Tuesday’s tour de force came one game after he put 14 points (7-for-11 from the floor) and two blocks on Pittsburgh in a 26-point victory. It’s only now that he’s become a center of attention, but quietly, he’s averaging 11.3 points in 10 ACC games and shooting 61.8 percent. He has at least two blocks in five conference games.
“It’s fun to watch,” Brey said. “We’ve seen that and seen it a lot in practice. What has been neat is to see him doing it game after game, stacking them on top of each other. He should be confident. He’s a heck of a player. And his teammates know we need him to win in this league. I love his frame of mind right now.”
The difference it makes is pronounced. One cause for Notre Dame’s prior offensive stagnation is the lack of concern opponents had for the Irish’s interior scoring. Durham has largely seen single coverage in the post this year, but only recently has exploited it enough to make an opponent rethink the move.
In Notre Dame’s first 11 games, Durham had just two outings where he took more than six shots and made at least half of them. With him in check, defenses could pressure and guard out to the three-point line without much concern for getting beat near the rim or needing to double-team in the paint. It’s a recipe for unassisted long jumpers, reckless drives into traffic and possessions with few passes. In other words, losses.
Now, Durham has taken at least seven shots and made more than half in each of Notre Dame’s last four wins. Wake Forest even threw double-teams at him after he got free for two dunks in the opening minutes and another early in the second half. He later split a double-team for a dunk. If it holds, his 39.5 percent free throw rate (free throw attempts divided by field goal attempts) in ACC play would be a career-high.
“Just go up and say, ‘Don’t be soft,’” Durham said. “Just try and play through the contact and it translates over to defense.”
This recent stretch has the vibe of a senior playing with urgency and an understanding of his importance. There’s an aura of confidence displayed in his willingness to body up and score and hold his ground on defense. Possessions where he is easily backed down, tests one-on-one coverage and passes out or gets shoved off his spot are dwindling occurrences. Double-teams have become more frequent as a byproduct of his scoring uptick.
Increased comfort is obvious too. Single-covered? Go attack it. Double-teamed? Stay calm, read the defense and find the opening as a passer.

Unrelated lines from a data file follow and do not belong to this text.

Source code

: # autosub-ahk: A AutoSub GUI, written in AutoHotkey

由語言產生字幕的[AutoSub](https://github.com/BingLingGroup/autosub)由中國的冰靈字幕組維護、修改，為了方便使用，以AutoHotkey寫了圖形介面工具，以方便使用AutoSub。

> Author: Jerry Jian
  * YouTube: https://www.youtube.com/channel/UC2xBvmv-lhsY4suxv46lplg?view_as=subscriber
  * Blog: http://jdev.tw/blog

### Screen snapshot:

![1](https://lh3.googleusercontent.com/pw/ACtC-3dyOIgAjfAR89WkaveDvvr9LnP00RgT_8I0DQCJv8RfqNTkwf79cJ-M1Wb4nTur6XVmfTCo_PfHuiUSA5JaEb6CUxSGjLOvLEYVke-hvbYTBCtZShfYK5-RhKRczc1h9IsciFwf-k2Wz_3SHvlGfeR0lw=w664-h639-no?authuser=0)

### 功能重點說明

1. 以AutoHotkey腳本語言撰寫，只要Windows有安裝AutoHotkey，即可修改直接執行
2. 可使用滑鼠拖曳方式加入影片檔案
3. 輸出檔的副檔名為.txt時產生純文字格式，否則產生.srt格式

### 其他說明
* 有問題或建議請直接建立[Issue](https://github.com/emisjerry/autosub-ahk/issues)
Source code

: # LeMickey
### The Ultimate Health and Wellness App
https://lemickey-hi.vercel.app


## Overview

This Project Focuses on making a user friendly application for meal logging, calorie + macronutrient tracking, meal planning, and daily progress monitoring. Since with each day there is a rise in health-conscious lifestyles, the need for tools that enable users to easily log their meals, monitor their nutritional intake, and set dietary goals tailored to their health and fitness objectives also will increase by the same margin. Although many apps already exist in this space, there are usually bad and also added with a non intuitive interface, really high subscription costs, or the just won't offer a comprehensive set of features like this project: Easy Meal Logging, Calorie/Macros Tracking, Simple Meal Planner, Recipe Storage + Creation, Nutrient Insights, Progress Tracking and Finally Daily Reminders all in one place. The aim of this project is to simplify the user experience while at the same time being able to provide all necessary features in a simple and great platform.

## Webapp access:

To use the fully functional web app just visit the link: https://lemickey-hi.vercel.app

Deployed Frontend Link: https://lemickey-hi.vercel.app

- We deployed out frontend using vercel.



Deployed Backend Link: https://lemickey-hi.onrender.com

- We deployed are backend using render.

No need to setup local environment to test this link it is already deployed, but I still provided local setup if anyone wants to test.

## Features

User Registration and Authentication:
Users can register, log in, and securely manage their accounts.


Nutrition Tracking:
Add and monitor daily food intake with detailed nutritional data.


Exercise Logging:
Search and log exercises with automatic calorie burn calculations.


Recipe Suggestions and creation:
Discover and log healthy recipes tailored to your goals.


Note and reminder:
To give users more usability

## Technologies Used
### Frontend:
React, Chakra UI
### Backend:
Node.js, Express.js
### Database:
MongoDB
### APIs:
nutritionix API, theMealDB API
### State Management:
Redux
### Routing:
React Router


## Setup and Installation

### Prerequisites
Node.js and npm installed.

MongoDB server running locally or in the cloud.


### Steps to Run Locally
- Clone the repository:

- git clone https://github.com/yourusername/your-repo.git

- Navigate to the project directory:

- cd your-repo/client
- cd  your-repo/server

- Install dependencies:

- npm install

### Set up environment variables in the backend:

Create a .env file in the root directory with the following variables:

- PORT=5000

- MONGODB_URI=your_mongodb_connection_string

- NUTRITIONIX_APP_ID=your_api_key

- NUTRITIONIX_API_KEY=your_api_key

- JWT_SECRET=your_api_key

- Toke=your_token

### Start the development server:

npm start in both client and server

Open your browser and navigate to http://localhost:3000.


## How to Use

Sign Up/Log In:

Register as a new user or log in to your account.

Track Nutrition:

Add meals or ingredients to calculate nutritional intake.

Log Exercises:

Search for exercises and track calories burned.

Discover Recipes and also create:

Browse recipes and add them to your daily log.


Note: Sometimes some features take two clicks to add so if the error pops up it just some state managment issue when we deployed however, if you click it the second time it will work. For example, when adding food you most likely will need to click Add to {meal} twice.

For the first time in his career, Durham is on track to post a positive assist-turnover ratio. It’s currently at 23-to-17, and 15-to-9 in ACC games. There are 26 ACC players who occupy at least 20 percent of the minutes share at the “five” spot, per KenPom. Durham is seventh among them in assist rate.
“It makes my job a lot easier when I have guys who can knock down open shots,” Durham said. “If I find somebody open, that’s 10 times better than scoring for me.”
Added Brey: “I love the decisions he makes with it. I think our perimeter guys know if they throw it in and move, he’ll find them.”
Just like he has found himself.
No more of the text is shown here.